One of the main reasons for such a lamentable state of affairs is the extent of protistan diversity. The number of protistan life forms appears to overwhelm our current abilities to completely inventory all species in a single sample from most environments, let alone get a complete representation of the community present in the ecosystem from which this sample was drawn. Over the past 10 years, numerous studies have applied ribosomal RNA (rRNA) gene sequencing in attempts to describe the surprising diversity of microbial eukaryotes (for example, Diez et al., 2001; Lopez-Garcia et al., 2001; Moon-van der Staay et al., 2001; Moreira and Lopez-Garcia, 2002). Most of these studies were limited to <1000 clones sequenced (Christen, 2008), forcing researchers to focus on single samples.

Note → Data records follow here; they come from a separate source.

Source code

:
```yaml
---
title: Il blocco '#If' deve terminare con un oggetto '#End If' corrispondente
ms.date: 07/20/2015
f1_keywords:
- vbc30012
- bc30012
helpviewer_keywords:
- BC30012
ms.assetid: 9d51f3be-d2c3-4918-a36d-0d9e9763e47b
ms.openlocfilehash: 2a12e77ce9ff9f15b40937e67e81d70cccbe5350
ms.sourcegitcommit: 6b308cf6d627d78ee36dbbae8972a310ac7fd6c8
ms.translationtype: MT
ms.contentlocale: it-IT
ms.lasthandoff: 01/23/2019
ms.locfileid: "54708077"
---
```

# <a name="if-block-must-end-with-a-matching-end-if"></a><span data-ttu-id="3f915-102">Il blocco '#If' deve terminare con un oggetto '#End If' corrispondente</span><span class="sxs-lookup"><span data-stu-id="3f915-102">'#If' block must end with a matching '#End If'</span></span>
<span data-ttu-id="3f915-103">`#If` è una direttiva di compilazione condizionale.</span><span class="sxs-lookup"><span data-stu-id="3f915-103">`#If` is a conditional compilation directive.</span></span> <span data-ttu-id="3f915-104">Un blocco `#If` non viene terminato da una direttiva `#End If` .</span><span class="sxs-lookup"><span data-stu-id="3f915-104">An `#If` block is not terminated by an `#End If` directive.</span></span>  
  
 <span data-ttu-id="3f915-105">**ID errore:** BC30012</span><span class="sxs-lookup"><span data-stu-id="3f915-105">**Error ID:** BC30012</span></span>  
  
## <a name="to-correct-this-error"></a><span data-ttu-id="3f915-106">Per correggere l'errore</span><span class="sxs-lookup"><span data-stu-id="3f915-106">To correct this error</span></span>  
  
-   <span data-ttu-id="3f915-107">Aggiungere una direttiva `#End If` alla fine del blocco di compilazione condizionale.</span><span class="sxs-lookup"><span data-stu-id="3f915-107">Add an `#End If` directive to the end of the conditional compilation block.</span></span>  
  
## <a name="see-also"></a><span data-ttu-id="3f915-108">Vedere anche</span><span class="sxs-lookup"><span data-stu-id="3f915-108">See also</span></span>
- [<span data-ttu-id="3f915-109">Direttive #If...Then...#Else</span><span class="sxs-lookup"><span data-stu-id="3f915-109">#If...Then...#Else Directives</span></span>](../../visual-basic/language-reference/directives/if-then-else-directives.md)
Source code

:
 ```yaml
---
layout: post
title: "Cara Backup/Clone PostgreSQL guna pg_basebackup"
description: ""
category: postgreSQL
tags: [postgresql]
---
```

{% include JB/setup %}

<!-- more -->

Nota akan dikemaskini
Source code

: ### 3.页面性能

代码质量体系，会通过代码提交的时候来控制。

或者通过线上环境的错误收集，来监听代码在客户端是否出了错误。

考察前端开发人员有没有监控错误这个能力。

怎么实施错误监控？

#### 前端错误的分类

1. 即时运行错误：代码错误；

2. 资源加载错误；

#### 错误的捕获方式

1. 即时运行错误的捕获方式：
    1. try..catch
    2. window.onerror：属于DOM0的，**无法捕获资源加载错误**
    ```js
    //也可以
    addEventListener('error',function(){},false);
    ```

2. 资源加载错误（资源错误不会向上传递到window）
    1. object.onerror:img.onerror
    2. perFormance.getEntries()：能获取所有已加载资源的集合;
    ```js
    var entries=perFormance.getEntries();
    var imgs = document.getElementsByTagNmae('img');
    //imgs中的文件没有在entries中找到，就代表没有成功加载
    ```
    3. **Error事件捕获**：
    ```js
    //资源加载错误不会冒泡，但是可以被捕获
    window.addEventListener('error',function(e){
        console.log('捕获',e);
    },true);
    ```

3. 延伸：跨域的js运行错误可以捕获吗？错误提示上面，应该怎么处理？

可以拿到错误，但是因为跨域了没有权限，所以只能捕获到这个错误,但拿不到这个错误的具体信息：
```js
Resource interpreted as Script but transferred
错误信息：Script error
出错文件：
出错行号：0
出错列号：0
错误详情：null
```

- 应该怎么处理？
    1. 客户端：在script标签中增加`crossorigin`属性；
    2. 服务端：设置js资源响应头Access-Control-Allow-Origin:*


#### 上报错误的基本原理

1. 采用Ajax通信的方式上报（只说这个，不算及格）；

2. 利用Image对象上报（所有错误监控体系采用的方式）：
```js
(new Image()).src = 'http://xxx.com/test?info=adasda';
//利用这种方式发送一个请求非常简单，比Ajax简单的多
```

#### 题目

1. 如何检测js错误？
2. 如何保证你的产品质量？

As shown by the preponderance of sequences registered only once in the library, and by statistical modeling (Hong et al., 2006; Jeon et al., 2006, 2008), current practices have universally resulted in only partial recovery of any single sample's diversity and richness, have provided little to no sample replication within a particular environment, and have proved insufficient to settle biogeographic arguments regarding the global scale of microbial eukaryotic diversity, their degree of endemicity, and even the species richness of a single sample. High-throughput pyrosequencing technology promised to address methodological shortcomings by recovering uncommon, perhaps even exceedingly rare species (Sogin et al., 2006; Huber et al., 2007), but the short read lengths of 454 sequences made it necessary to rely on the existing long rRNA gene sequences to establish taxonomic identities. Also, concerns remain about the role that sequencing errors may play in producing an artifactual picture of the sample's richness (Kunin et al., 2010). To complicate matters further, the design of PCR primers used for both Sanger and pyrosequencing approaches may be significantly biased in their recovery of protists, possibly creating a distorted view of the extant richness and diversity. Under these circumstances, comparing two species lists is difficult and these problems are compounded by uncertainties about nonparametric statistical methods commonly used to estimate the size of the species pool.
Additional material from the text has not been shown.